In this option, you manually create a Spark session by specifying the master URL, port, and any additional configurations.

master_addr = f"prt-svc-wn-{coordinator_instance_id}"
master_port = coordinator_port
spark_master_url = f"spark://{master_addr}:{master_port}"
conf = ...  # other configuration settings
spark = SparkSession.builder \
    .appName("my-spark-app") \
    .master(spark_master_url) \
    .config(conf=conf) \
    .getOrCreate()

Option 2: Patch the Job Type Back to Spark (relatively easier)

When starting the cluster, set the distributed job_type to custom. Once the Spark cluster is running, you can switch the job_type back to spark.

To do this: 1. Load the distributed configuration (which is base64 encoded) from the OS environment. 2. Update the configuration. 3. Write the updated configuration back.

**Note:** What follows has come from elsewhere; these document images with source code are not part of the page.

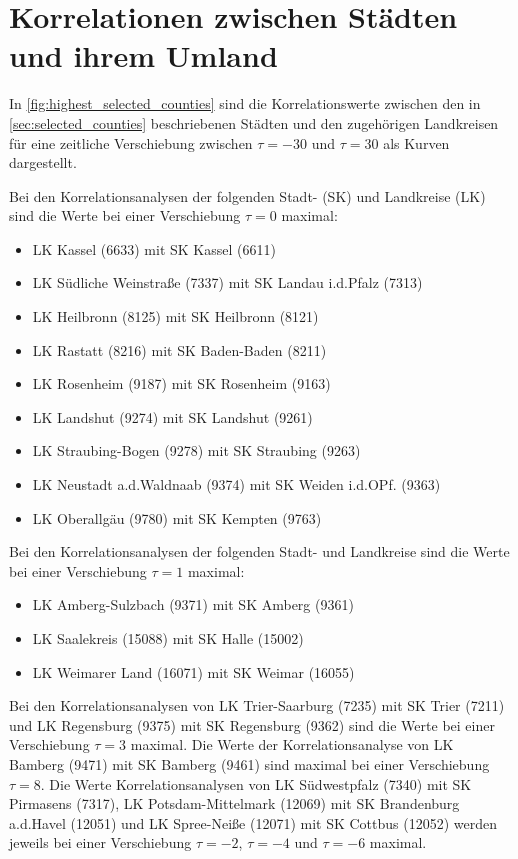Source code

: \newpage
\section{Korrelationen zwischen Städten und ihrem Umland}
In \autoref{fig:highest_selected_counties} sind die Korrelationswerte zwischen den in  \autoref{sec:selected_counties} beschriebenen Städten und den zugehörigen Landkreisen für eine zeitliche Verschiebung zwischen $\tau=-30$ und $\tau=30$ als Kurven dargestellt. 

Bei den Korrelationsanalysen der folgenden Stadt- (SK) und Landkreise (LK) sind die Werte bei einer Verschiebung $\tau=0$ maximal:
\begin{itemize}
    \item LK Kassel (6633) mit SK Kassel (6611)
    \item LK Südliche Weinstraße (7337) mit SK Landau i.d.Pfalz (7313)
    \item LK Heilbronn (8125) mit SK Heilbronn (8121)
    \item LK Rastatt (8216) mit SK Baden-Baden (8211)
    \item LK Rosenheim (9187) mit SK Rosenheim (9163)
    \item LK Landshut (9274) mit SK Landshut (9261)
    \item LK Straubing-Bogen (9278) mit SK Straubing (9263)
    \item LK Neustadt a.d.Waldnaab (9374) mit SK Weiden i.d.OPf. (9363)
    \item LK Oberallgäu (9780) mit SK Kempten (9763)
\end{itemize}
Bei den Korrelationsanalysen der folgenden Stadt- und Landkreise sind die Werte bei einer Verschiebung $\tau=1$ maximal:
\begin{itemize}
    \item LK Amberg-Sulzbach (9371) mit SK Amberg (9361)
    \item LK Saalekreis (15088) mit SK Halle (15002)
    \item LK Weimarer Land (16071) mit SK Weimar (16055)
\end{itemize}
Bei den Korrelationsanalysen von LK Trier-Saarburg (7235) mit SK Trier (7211) und LK Regensburg (9375) mit SK Regensburg (9362) sind die Werte bei einer Verschiebung $\tau=3$ maximal. Die Werte der Korrelationsanalyse von LK Bamberg (9471) mit SK Bamberg (9461) sind maximal bei einer Verschiebung $\tau=8$.
Die Werte Korrelationsanalysen von LK Südwestpfalz (7340) mit SK Pirmasens (7317), LK Potsdam-Mittelmark (12069) mit SK Brandenburg a.d.Havel (12051) und LK Spree-Neiße (12071) mit SK Cottbus (12052) werden jeweils bei einer Verschiebung $\tau=-2$, $\tau=-4$ und $\tau=-6$ maximal.
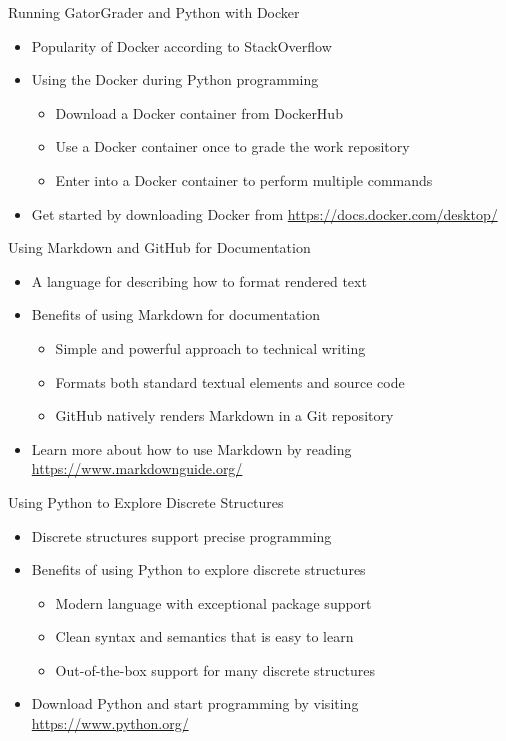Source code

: \documentclass[14pt,aspectratio=169]{beamer}
\begin{document}
%
\begin{frame}{Running GatorGrader and Python with Docker}
%
  \begin{itemize}
    \item Popularity of Docker according to StackOverflow
    \item Using the Docker during Python programming
      \begin{itemize}
        \item Download a Docker container from DockerHub
        \item Use a Docker container once to grade the work repository
        \item Enter into a Docker container to perform multiple commands
      \end{itemize}
    \item Get started by downloading Docker from \url{https://docs.docker.com/desktop/}
  \end{itemize}
%
\end{frame}

%
\begin{frame}{Using Markdown and GitHub for Documentation}
%
  \begin{itemize}
    \item A language for describing how to format rendered text
    \item Benefits of using Markdown for documentation
      \begin{itemize}
        \item Simple and powerful approach to technical writing
        \item Formats both standard textual elements and source code
        \item GitHub natively renders Markdown in a Git repository
      \end{itemize}
    \item Learn more about how to use Markdown by reading \url{https://www.markdownguide.org/}
  \end{itemize}
%
\end{frame}

%
\begin{frame}{Using Python to Explore Discrete Structures}
%
  \begin{itemize}
    \item Discrete structures support precise programming
    \item Benefits of using Python to explore discrete structures
      \begin{itemize}
        \item Modern language with exceptional package support
        \item Clean syntax and semantics that is easy to learn
        \item Out-of-the-box support for many discrete structures
      \end{itemize}
    \item Download Python and start programming by visiting \url{https://www.python.org/}
  \end{itemize}
%
\end{frame}
\end{document}

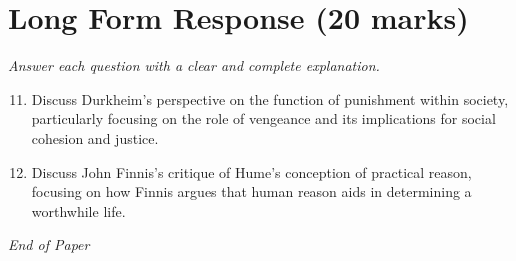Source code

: \documentclass[12pt]{article}
\begin{document}
\section*{Long Form Response (20 marks)}
\textit{Answer each question with a clear and complete explanation.}
\begin{enumerate}[label=\arabic*.]
\setcounter{enumi}{10}
\item Discuss Durkheim's perspective on the function of punishment within society, particularly focusing on the role of vengeance and its implications for social cohesion and justice.
\item Discuss John Finnis's critique of Hume's conception of practical reason, focusing on how Finnis argues that human reason aids in determining a worthwhile life.
\end{enumerate}

\vfill
\noindent\textit{End of Paper}
\end{document}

Note: The change in the OS environment is temporary and will only persist for the current notebook kernel.

import os
import base64
import json

distributed_conf_dict_b64 = os.getenv("PRT_DISTRIBUTED_CONF", None)
distributed_conf_str = base64.b64decode(distributed_conf_dict_b64.encode("utf-8")).decode("utf-8")
distributed_conf = json.loads(distributed_conf_str)

print("Current distributed job configuration:")
print(distributed_conf)

# Let's patch job_type
distributed_conf["job_type"] = "spark"

print("Patched distributed job configuration:")
print(distributed_conf)

distributed_conf_str = json.dumps(distributed_conf)
distributed_conf_dict_b64 = base64.b64encode(distributed_conf_str.encode("utf-8")).decode("utf-8")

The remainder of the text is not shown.